- _AIM OF THE EXERCISE_: In the records that follow, find each line with the word "wired" and copy it.
=== Begin Enclosure ===
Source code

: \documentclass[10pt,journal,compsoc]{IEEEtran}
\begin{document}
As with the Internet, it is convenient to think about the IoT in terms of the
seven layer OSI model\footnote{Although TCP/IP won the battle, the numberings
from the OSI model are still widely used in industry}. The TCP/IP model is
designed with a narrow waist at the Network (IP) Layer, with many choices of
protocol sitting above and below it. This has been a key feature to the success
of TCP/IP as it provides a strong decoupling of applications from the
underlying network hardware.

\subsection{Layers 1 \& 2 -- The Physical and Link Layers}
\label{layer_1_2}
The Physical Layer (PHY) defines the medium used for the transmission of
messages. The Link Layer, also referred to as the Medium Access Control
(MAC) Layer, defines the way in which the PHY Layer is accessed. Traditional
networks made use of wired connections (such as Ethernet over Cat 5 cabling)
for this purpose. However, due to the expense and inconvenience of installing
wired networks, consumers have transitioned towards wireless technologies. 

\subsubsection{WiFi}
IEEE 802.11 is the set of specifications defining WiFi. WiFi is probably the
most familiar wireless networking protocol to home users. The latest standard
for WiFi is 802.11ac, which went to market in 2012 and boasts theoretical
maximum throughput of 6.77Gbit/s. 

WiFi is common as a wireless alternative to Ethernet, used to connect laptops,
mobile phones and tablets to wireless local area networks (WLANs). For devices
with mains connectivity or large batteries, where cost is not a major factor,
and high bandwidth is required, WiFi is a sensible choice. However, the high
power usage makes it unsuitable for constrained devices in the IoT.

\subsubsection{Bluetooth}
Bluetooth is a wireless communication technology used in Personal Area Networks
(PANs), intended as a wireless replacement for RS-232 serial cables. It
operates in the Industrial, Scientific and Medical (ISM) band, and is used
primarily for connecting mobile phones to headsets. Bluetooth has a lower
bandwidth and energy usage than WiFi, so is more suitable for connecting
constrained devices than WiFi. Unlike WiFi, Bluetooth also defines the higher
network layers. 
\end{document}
=== End Enclosure ===
- _RESULT OF THIS EXERCISE_:
networks made use of wired connections (such as Ethernet over Cat 5 cabling)
wired networks, consumers have transitioned towards wireless technologies. 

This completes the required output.